Want to Survive in Data Science: Understand the Basics of Relational Databases

CHIRAG GOYAL 03 Dec, 2021 • 7 min read

This article was published as a part of the Data Science Blogathon.

Introduction

In this article, I will attempt to explain all of the ideas that you should be familiar with about databases. As we all know, while working on a Data Science, Machine Learning, Deep Learning, or another project, the most important element is the data, which is considered to be the fuel for all of the Machine or Deep Learning algorithms.

So, while working on real-time projects, we have to focus upon our database, and we have to check it is centralized or not, if it includes corrupt data or not, because corrupted data may cause redundancy in your entire database also it can give the inconsistent results when we put input user query, etc.

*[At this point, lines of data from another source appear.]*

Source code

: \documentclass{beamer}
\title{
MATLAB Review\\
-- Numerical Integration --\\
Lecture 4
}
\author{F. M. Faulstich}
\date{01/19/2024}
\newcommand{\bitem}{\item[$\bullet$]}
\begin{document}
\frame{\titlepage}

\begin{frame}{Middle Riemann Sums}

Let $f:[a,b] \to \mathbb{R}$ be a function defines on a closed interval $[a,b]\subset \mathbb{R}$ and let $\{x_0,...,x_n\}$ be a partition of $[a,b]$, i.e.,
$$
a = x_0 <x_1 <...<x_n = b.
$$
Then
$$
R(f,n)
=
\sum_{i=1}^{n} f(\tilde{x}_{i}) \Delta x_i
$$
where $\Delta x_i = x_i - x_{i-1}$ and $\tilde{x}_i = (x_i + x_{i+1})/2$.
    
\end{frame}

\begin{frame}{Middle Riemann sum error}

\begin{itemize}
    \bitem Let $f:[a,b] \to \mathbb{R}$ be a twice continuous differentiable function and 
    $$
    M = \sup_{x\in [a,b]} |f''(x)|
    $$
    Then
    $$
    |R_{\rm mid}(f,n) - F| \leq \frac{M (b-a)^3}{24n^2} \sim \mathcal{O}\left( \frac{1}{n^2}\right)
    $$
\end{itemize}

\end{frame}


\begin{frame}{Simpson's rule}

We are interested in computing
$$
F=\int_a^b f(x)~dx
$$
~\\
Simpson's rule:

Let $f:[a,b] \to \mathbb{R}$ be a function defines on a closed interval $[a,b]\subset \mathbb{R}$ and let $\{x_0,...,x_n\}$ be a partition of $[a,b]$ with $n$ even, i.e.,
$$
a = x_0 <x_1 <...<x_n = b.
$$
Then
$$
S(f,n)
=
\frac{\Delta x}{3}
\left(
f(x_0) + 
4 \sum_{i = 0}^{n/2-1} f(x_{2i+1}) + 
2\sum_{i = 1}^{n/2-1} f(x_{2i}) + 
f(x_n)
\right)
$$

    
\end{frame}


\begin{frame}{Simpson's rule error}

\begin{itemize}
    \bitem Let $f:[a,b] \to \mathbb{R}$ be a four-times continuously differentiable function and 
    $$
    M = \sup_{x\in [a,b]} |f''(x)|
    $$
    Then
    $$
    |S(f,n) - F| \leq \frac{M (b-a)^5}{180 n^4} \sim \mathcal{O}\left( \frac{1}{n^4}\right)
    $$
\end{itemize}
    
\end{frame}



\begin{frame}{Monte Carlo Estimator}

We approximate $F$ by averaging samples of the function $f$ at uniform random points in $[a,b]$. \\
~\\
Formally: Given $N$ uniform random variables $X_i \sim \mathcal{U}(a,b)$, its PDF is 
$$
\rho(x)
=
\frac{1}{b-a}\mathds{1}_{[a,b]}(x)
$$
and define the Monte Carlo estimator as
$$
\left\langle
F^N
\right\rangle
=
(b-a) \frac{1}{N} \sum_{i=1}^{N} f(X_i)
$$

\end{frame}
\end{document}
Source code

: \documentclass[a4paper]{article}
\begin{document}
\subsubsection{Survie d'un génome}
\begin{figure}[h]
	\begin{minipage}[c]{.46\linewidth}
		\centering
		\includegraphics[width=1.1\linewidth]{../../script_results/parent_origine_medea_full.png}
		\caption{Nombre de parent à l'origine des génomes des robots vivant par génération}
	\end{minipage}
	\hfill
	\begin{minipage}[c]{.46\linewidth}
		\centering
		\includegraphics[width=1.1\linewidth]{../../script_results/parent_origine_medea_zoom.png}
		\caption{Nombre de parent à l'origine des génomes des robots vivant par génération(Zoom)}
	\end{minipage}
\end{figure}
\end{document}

So, knowing all these basics of a database becomes critical before studying Data Science, and also helpful to become a Data Scientist or Machine Learning Engineer because these are standard things and can also be asked in interviews. 🥳

Table of Contents

1. What is meant by the term “Database”?

2. What are Database Management systems?

3. Need and Use of Entity-relationship diagram

4. Entity Set and its types – weak and strong entity set

5. Relationship, Cardinality Constraints

6. Meaning of attributes and their types

7. While creating a relational database model, what constraints do we have to follow

8. Concept of Key with their types

9. Why do we need normalization and learning different normal forms?

What is a Database?

The database is defined as the actual connections or a connection of information that has some semantic association. I used the term “semantic” in this sentence; are you familiar with it?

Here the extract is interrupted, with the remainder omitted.